Lever-type connector

Info

Patent number: 5435738
Type: Grant
Filed: Sep 16, 1994
Date of Patent: Jul 25, 1995
Assignee: The Whitaker Corporation (Wilmington, DE)
Inventor: Shigeru Isohata (Tokyo)
Primary Examiner: Larry I. Schwartz
Assistant Examiner: Jill DeMello
Attorneys: Mary K. Van Atten, Adrian J. LaRue
Application Number: 8/308,009

Abstract

The plug housing (40) is placed inside the cover housing (10), and they are joined together by means of the lever (2) . Holes (8) of the lever (2) are placed over mounting projections (18), and the lugs (5) of the lever (2) are engaged with the lug engaging members (50) of the plug housing (40) through the opening (16). The lugs (86) of the cap housing (80) are latched in the slots (22) of the cover housing (10), thus joining these housings together. By operating the lever (2), the plug housing (40) is moved inside the cap housing (80) making electric connection with the contacts of the cap housing (80).

Description

Description

FIELD OF THE INVENTION

This invention relates to electrical connectors, especially to the lever-type connectors in which a lever is used to reduce the force required for the connection.

BACKGROUND OF THE INVENTION

Since so-called multi-contact connectors require a considerable force for their connection, in many cases their manual connection becomes a difficult task. Therefore, lever-type connectors were proposed, in which a pair of connectors can be connected using relatively low force.

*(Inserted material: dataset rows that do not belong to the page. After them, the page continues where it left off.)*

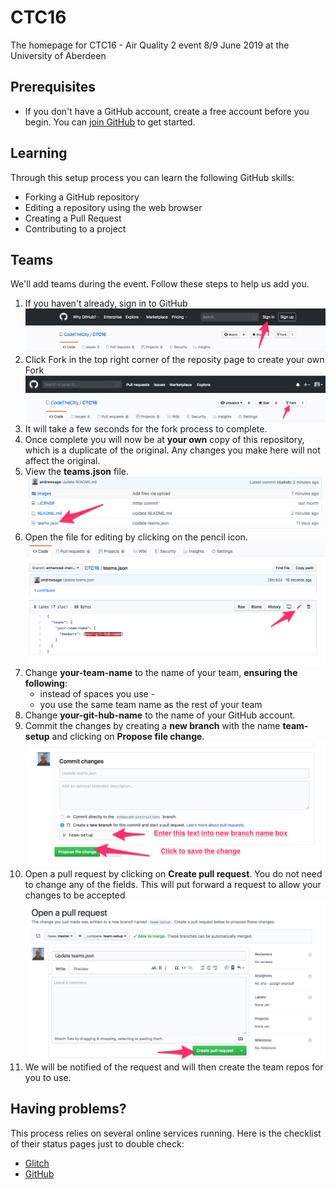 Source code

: # CTC16
The homepage for CTC16 - Air Quality 2 event 8/9 June 2019 at the University of Aberdeen

## Prerequisites

* If you don't have a GitHub account, create a free account before you begin.
You can [join GitHub](http://github.com/join) to get started.

## Learning
Through this setup process you can learn the following GitHub skills:
* Forking a GitHub repository
* Editing a repository using the web browser
* Creating a Pull Request
* Contributing to a project

## Teams
We'll add teams during the event. Follow these steps to help us add you.
1. If you haven't already, sign in to GitHub
![Image showing how to sign in to GitHub](images/1-signin.png)
2. Click Fork in the top right corner of the reposity page to create your own Fork
![Image showing how to start fork process](images/1-fork.png)
3. It will take a few seconds for the fork process to complete.
4. Once complete you will now be at **your own** copy of this repository, which is a duplicate of the original. Any changes you make here will not affect the original.
5. View the **teams.json** file.
![Image showing how to view the teams.json file](images/1-view-teams.png)
6. Open the file for editing by clicking on the pencil icon.
![Image showing how to open teams.json for editing](images/1-edit-teams.png)
7. Change **your-team-name** to the name of your team, **ensuring the following**:
    * instead of spaces you use - 
    * you use the same team name as the rest of your team
8. Change **your-git-hub-name** to the name of your GitHub account.
9. Commit the changes by creating a **new branch** with the name **team-setup** and clicking on **Propose file change**.
![Image showing commit changes](images/1-commit-teams.png)
10. Open a pull request by clicking on **Create pull request**. You do not need to change any of the fields. This will put forward a request to allow your changes to be accepted
![Image showing open pull request](images/1-open-pull-request.png)
11. We will be notified of the request and will then create the team repos for you to use.

## Having problems?
This process relies on several online services running. Here is the checklist of their status pages just to double check:

* [Glitch](https://status.glitch.com)
* [GitHub](https://www.githubstatus.com)
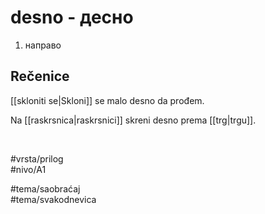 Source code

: # desno - десно

1. направо  

## Rečenice

[[skloniti se|Skloni]] se malo desno da prođem.  

Na [[raskrsnica|raskrsnici]] skreni desno prema [[trg|trgu]].  

<br>

#vrsta/prilog  
#nivo/A1  

#tema/saobraćaj  
#tema/svakodnevica  
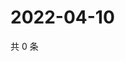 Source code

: # 2022-04-10

共 0 条

<!-- BEGIN WEIBO -->
<!-- 最后更新时间 Sun Apr 10 2022 16:18:04 GMT+0800 (China Standard Time) -->

<!-- END WEIBO -->
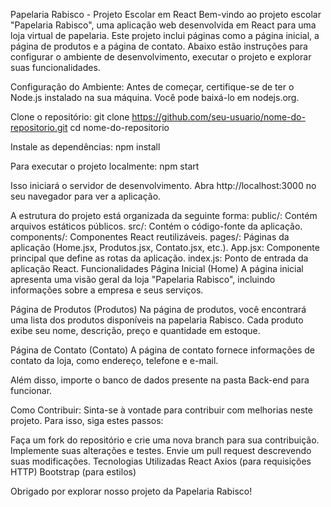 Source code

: Papelaria Rabisco - Projeto Escolar em React
Bem-vindo ao projeto escolar "Papelaria Rabisco", uma aplicação web desenvolvida em React para uma loja virtual de papelaria. Este projeto inclui páginas como a página inicial, a página de produtos e a página de contato. Abaixo estão instruções para configurar o ambiente de desenvolvimento, executar o projeto e explorar suas funcionalidades.

Configuração do Ambiente:
Antes de começar, certifique-se de ter o Node.js instalado na sua máquina. Você pode baixá-lo em nodejs.org.

Clone o repositório:
git clone https://github.com/seu-usuario/nome-do-repositorio.git
cd nome-do-repositorio

Instale as dependências:
npm install

Para executar o projeto localmente:
npm start

Isso iniciará o servidor de desenvolvimento. Abra http://localhost:3000 no seu navegador para ver a aplicação.

A estrutura do projeto está organizada da seguinte forma:
public/: Contém arquivos estáticos públicos.
src/: Contém o código-fonte da aplicação.
components/: Componentes React reutilizáveis.
pages/: Páginas da aplicação (Home.jsx, Produtos.jsx, Contato.jsx, etc.).
App.jsx: Componente principal que define as rotas da aplicação.
index.js: Ponto de entrada da aplicação React.
Funcionalidades
Página Inicial (Home)
A página inicial apresenta uma visão geral da loja "Papelaria Rabisco", incluindo informações sobre a empresa e seus serviços.

Página de Produtos (Produtos)
Na página de produtos, você encontrará uma lista dos produtos disponíveis na papelaria Rabisco. Cada produto exibe seu nome, descrição, preço e quantidade em estoque.

Página de Contato (Contato)
A página de contato fornece informações de contato da loja, como endereço, telefone e e-mail.

Além disso, importe o banco de dados presente na pasta Back-end para funcionar.

Como Contribuir:
Sinta-se à vontade para contribuir com melhorias neste projeto. Para isso, siga estes passos:

Faça um fork do repositório e crie uma nova branch para sua contribuição.
Implemente suas alterações e testes.
Envie um pull request descrevendo suas modificações.
Tecnologias Utilizadas
React
Axios (para requisições HTTP)
Bootstrap (para estilos)

Obrigado por explorar nosso projeto da Papelaria Rabisco!

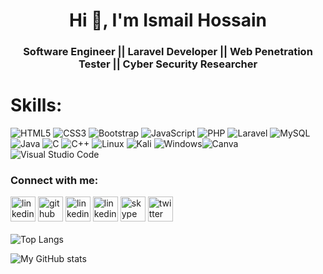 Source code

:<!-- <div align="center"><img align="center" width="250" src="https://media-exp1.licdn.com/dms/image/C4E03AQEcQhWrJNsd6Q/profile-displayphoto-shrink_200_200/0/1627480758910?e=1668643200&v=beta&t=shHjAM0pw2BIonO3cEaixCpIbDMfAKjNM-ERqIZUQhE" style={width:50px} alt="" /></div> -->
<h1 align="center">Hi 👋, I'm Ismail Hossain</h1>
<h3 align="center"> Software Engineer || Laravel Developer || Web Penetration Tester || Cyber Security Researcher</h3>

# Skills:
![HTML5](https://img.shields.io/badge/html5-%23E34F26.svg?style=for-the-badge&logo=html5&logoColor=white) ![CSS3](https://img.shields.io/badge/css3-%231572B6.svg?style=for-the-badge&logo=css3&logoColor=white) ![Bootstrap](https://img.shields.io/badge/-bootstrap-%237511f6.svg?style=for-the-badge&logo=bootstrap&logoColor=white) ![JavaScript](https://img.shields.io/badge/javascript-%23E34F26.svg?style=for-the-badge&logo=javascript&logoColor=%23F7DF1E) ![PHP](https://img.shields.io/badge/php-%23777BB4.svg?style=for-the-badge&logo=php&logoColor=white) ![Laravel](https://img.shields.io/badge/-Laravel-%23171923.svg?style=for-the-badge&logo=laravel&logoColor=red) ![MySQL](https://img.shields.io/badge/mysql-%2300f.svg?style=for-the-badge&logo=mysql&logoColor=white) ![Java](https://img.shields.io/badge/java-%23ED8B00.svg?style=for-the-badge&logo=java&logoColor=white) ![C](https://img.shields.io/badge/c-%2300599C.svg?style=for-the-badge&logo=c&logoColor=white)  ![C++](https://img.shields.io/badge/c++-%2300599C.svg?style=for-the-badge&logo=c%2B%2B&logoColor=white) ![Linux](https://img.shields.io/badge/Linux-FCC624?style=for-the-badge&logo=linux&logoColor=black) ![Kali](https://img.shields.io/badge/Kali-268BEE?style=for-the-badge&logo=kalilinux&logoColor=white) ![Windows](https://img.shields.io/badge/Windows-0078D6?style=for-the-badge&logo=windows&logoColor=white)![Canva](https://img.shields.io/badge/Canva-%2300C4CC.svg?style=for-the-badge&logo=Canva&logoColor=white) ![Visual Studio Code](https://img.shields.io/badge/Visual%20Studio%20Code-0078d7.svg?style=for-the-badge&logo=visual-studio-code&logoColor=white) 


<h3 align="left">Connect with me:</h3>

[<img src="https://img.icons8.com/color/48/000000/domain--v1.png" alt='linkedin' height='40'>](#)
[<img src='https://img.icons8.com/color/50/000000/github.png' alt='github' height='40'>](https://github.com/ismail306)  [<img src="https://img.icons8.com/color/50/000000/linkedin.png" alt='linkedin' height='40'>](https://www.linkedin.com/in/ismail306/) 
[<img src="https://img.icons8.com/color/50/000000/instagram-new--v1.png" alt='linkedin' height='40'>](#) 
[<img src="https://img.icons8.com/color/50/000000/skype.png" alt='skype' height='40'>](#)
[<img src="https://img.icons8.com/color/50/000000/twitter--v1.png" alt='twitter' height='40'>](#)   
<br/>
![Top Langs](https://github-readme-stats-sigma-five.vercel.app/api/top-langs/?username=ismail306)

![My GitHub stats](https://github-readme-stats-sigma-five.vercel.app/api?username=ismail306&show_icons=true)




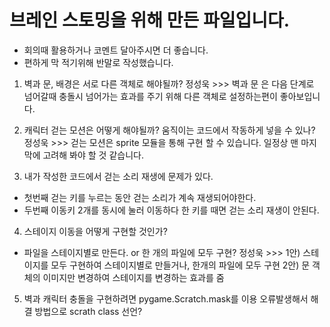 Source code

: # 브레인 스토밍을 위해 만든 파일입니다.

 -  회의때 활용하거나 코멘트 달아주시면 더 좋습니다.
 -  편하게 막 적기위해 반말로 작성했습니다.

1. 벽과 문, 배경은 서로 다른 객체로 해야될까?
정성욱 >>> 벽과 문 은 다음 단계로 넘어갈때 충돌시 넘어가는 효과를 주기 위해 다른 객체로 설정하는편이 좋아보입니다. 

2. 캐릭터 걷는 모션은 어떻게 해야될까? 움직이는 코드에서 작동하게 넣을 수 있나?
정성욱 >>> 걷는 모션은 sprite 모듈을 통해 구현 할 수 있습니다. 일정상 맨 마지막에 고려해 봐야 할 것 같습니다.

3. 내가 작성한 코드에서 걷는 소리 재생에 문제가 있다.

 -  첫번째 걷는 키를 누르는 동안 걷는 소리가 계속 재생되어야한다.
 -  두번째 이동키 2개를 동시에 눌러 이동하다 한 키를 때면 걷는 소리 재생이 안된다.

4.  스테이지 이동을 어떻게 구현할 것인가?

 - 파일을 스테이지별로 만든다. or 한 개의 파일에 모두 구현?
정성욱 >>> 1안) 스테이지를 모두 구현하여 스테이지별로 만들거나, 한개의 파일에 모두 구현 
           2안) 문 객체의 이미지만 변경하여 스테이지를 변경하는 효과를 줌
5. 벽과 캐릭터 충돌을 구현하려면 pygame.Scratch.mask를 이용 오류발생해서 해결 방법으로 scrath class 선언?
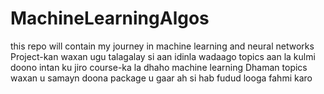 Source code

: # MachineLearningAlgos
this repo will contain my journey in machine learning and neural networks
Project-kan waxan ugu talagalay si aan idinla wadaago 
topics aan la kulmi doono intan ku jiro course-ka la dhaho machine learning 
Dhaman topics waxan u samayn doona package u gaar ah si hab fudud looga fahmi karo
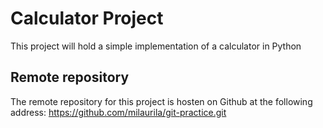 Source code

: # Calculator Project
This project will hold a simple implementation of a calculator in Python

## Remote repository
The remote repository for this project is hosten on Github at the following
address: https://github.com/milaurila/git-practice.git
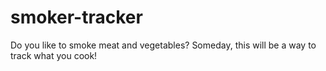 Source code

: # smoker-tracker
Do you like to smoke meat and vegetables? Someday, this will be a way to track what you cook!
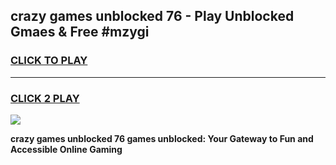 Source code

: 
## crazy games unblocked 76 - Play Unblocked Gmaes & Free #mzygi
<h3>
<a href="https://news.freeplayer.one?title=crazy_games_unblocked_76&ref=03M">CLICK TO PLAY</a></h3>
<hr>

<h3>
<a href="https://news.freeplayer.one?title=crazy_games_unblocked_76&ref=03M">CLICK 2 PLAY</a>
  
</h3>

<a href="https://news.freeplayer.one?title=crazy_games_unblocked_76&ref=03M"><img src="https://clearcache.store/games.png"></a>


**crazy games unblocked 76 games unblocked: Your Gateway to Fun and Accessible Online Gaming**
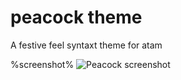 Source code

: # peacock theme

A festive feel syntaxt theme for atam

%screenshot%
![Peacock screenshot](https://raw.githubusercontent.com/adooylabs/peacock-theme/master/screenshot.png)
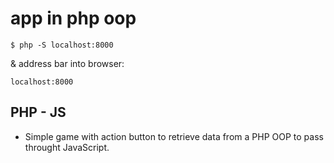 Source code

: # app in php oop

`$ php -S localhost:8000`

& address bar into browser:

`localhost:8000`

## PHP - JS

- Simple game with action button to retrieve data from a PHP OOP to pass throught JavaScript.

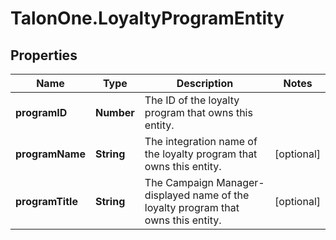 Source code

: # TalonOne.LoyaltyProgramEntity

## Properties

Name | Type | Description | Notes
------------ | ------------- | ------------- | -------------
**programID** | **Number** | The ID of the loyalty program that owns this entity. | 
**programName** | **String** | The integration name of the loyalty program that owns this entity. | [optional] 
**programTitle** | **String** | The Campaign Manager-displayed name of the loyalty program that owns this entity. | [optional] 


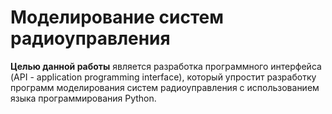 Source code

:# Моделирование систем радиоуправления

__Целью данной работы__ является разработка программного интерфейса (API - application programming interface), который упростит разработку программ моделирования систем радиоуправления с использованием языка программирования Python. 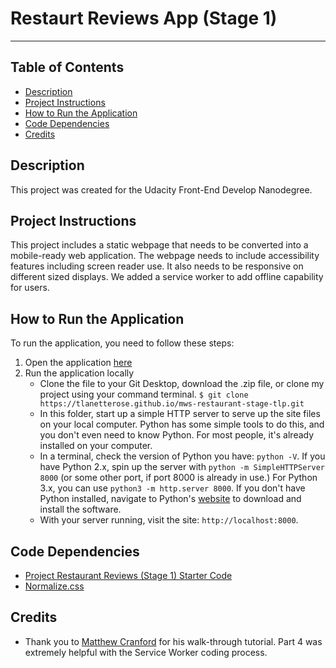 # Restaurt Reviews App (Stage 1)
---

## Table of Contents
* [Description](#description)
* [Project Instructions](#project-instructions)
* [How to Run the Application](#how-to-run-the-application)
* [Code Dependencies](#code-dependencies)
* [Credits](#credits)

## Description
This project was created for the Udacity Front-End Develop Nanodegree. 

## Project Instructions
This project includes a static webpage that needs to be converted into a mobile-ready web application. The webpage needs to include accessibility features including screen reader use. It also needs to be responsive on different sized displays. We added a service worker to add offline capability for users. 

## How to Run the Application
To run the application, you need to follow these steps:
1. Open the application [here](https://tlanetterose.github.io/mws-restaurant-stage-tlp/)
2. Run the application locally
	* Clone the file to your Git Desktop, download the .zip file, or clone my project using your command terminal. 
	`$ git clone https://tlanetterose.github.io/mws-restaurant-stage-tlp.git`
	* In this folder, start up a simple HTTP server to serve up the site files on your local computer. Python has some simple tools to do this, and you don't even need to know Python. For most people, it's already installed on your computer.
	* In a terminal, check the version of Python you have: `python -V`. If you have Python 2.x, spin up the server with `python -m SimpleHTTPServer 8000` (or some other port, if port 8000 is already in use.) For Python 3.x, you can use `python3 -m http.server 8000`. If you don't have Python installed, navigate to Python's [website](https://www.python.org/) to download and install the software.
	* With your server running, visit the site: `http://localhost:8000`.

## Code Dependencies
* [Project Restaurant Reviews (Stage 1) Starter Code](https://github.com/udacity/mws-restaurant-stage-1/) 
* [Normalize.css](https://necolas.github.io/normalize.css/)

## Credits
* Thank you to [Matthew Cranford](https://matthewcranford.com/restaurant-reviews-app-walkthrough-part-1-map-api/) for his walk-through tutorial. Part 4 was extremely helpful with the Service Worker coding process. 




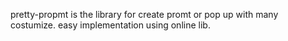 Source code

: pretty-propmt is the library for create promt or pop up with many costumize. easy implementation using online lib.
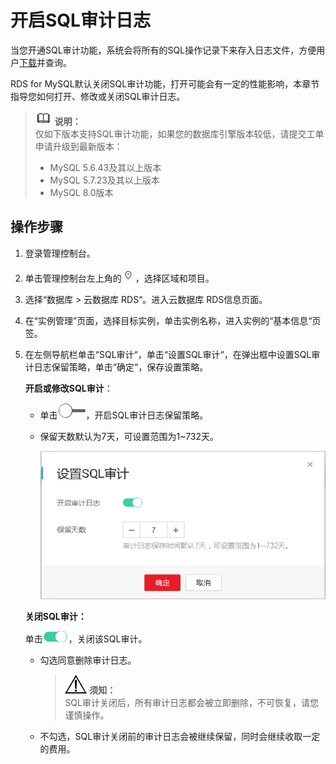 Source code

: # 开启SQL审计日志<a name="rds_sql_auditing_log"></a>

当您开通SQL审计功能，系统会将所有的SQL操作记录下来存入日志文件，方便用户[下载](下载SQL审计日志.md)并查询。

RDS for MySQL默认关闭SQL审计功能，打开可能会有一定的性能影响，本章节指导您如何打开、修改或关闭SQL审计日志。

>![](public_sys-resources/icon-note.gif) **说明：**   
>仅如下版本支持SQL审计功能，如果您的数据库引擎版本较低，请提交工单申请升级到最新版本：  
>-   MySQL 5.6.43及其以上版本  
>-   MySQL 5.7.23及其以上版本  
>-   MySQL  8.0版本  

## 操作步骤<a name="section981825064617"></a>

1.  登录管理控制台。
2.  单击管理控制台左上角的![](figures/Region灰色图标.png)，选择区域和项目。
3.  选择“数据库  \>  云数据库 RDS“。进入云数据库 RDS信息页面。
4.  在“实例管理”页面，选择目标实例，单击实例名称，进入实例的“基本信息“页签。
5.  在左侧导航栏单击“SQL审计“，单击“设置SQL审计“，在弹出框中设置SQL审计日志保留策略，单击“确定“，保存设置策略。

    **开启或修改SQL审计**：

    -   单击![](figures/关闭按钮-22.png)，开启SQL审计日志保留策略。
    -   保留天数默认为7天，可设置范围为1\~732天。

        ![](figures/close_sql审计.png)

    **关闭SQL审计：**

    单击![](figures/on-3-23.png)，关闭该SQL审计。

    -   勾选同意删除审计日志。

        >![](public_sys-resources/icon-notice.gif) **须知：**   
        >SQL审计关闭后，所有审计日志都会被立即删除，不可恢复，请您谨慎操作。  

    -   不勾选，SQL审计关闭前的审计日志会被继续保留，同时会继续收取一定的费用。


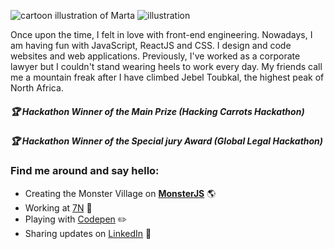 <img src="https://raw.githubusercontent.com/martatomchuck/martatomchuck/master/images/Marta.svg" alt="cartoon illustration of Marta"></img>
![illustration](https://github.com/martatomchuck/martatomchuck/master/images/Marta.svg)

Once upon the time, I felt in love with front-end engineering. Nowadays, I am having fun with JavaScript, ReactJS and CSS. I design and code websites and web applications. Previously, I've worked as a corporate lawyer but I couldn't stand wearing heels to work every day. My friends call me a mountain freak after I have climbed Jebel Toubkal, the highest peak of North Africa. 

##### :trophy: Hackathon Winner of the Main Prize (Hacking Carrots Hackathon)
##### :trophy: Hackathon Winner of the Special jury Award (Global Legal Hackathon)

### Find me around and say hello:
- Creating the Monster Village on **[MonsterJS](http://monsterjs.com)** 🌎
- Working at [7N](https://www.7n.com/) :briefcase: 
- Playing with [Codepen](https://codepen.io/martatomchuck) :pencil2: 
- Sharing updates on [LinkedIn](linkedin.com/in/martatomczakcv) :rocket:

As an example of such connectors, a lever-type connector 100, Japanese Patent Application No. 5 (1993)-121121 is shown in FIG. 3. This lever-type connector 100 comprises a plug housing 102, a cap housing 120 and a lever 140 supported by a spring 130. In the side wall 121 of the cap housing 120, there is an opening 122. The lever 140 is designed in such a manner that it can rotate relative to lugs 124 formed in the side walls 121 of the cap housing 120. A flat section 142 of the lever 140 has a notch 146 and a slot 148 connected to it which is inclined relative to the opening 122. On the other hand, on the side walls 103 of the plug housing 102, protrusions 104 are made. When the plug housing 102 is inserted in the cap housing 120, these protrusions 104 slide into the slot 148 of the lever 140, and eventually become engaged with the notch 146. After that, the lever 140 is rotated in the direction of arrow A, resulting in forcing the plug housing 102 into the cap housing 120.

However, in such conventional lever-type connectors, the lever 140 is supported by the spring 130, and in some cases this spring can be distorted out of shape by an external force, resulting in a poor engagement of the protrusions 104 into the slot 148. This problem becomes especially serious in cases when the connectors are used in locations where the worker cannot see them directly.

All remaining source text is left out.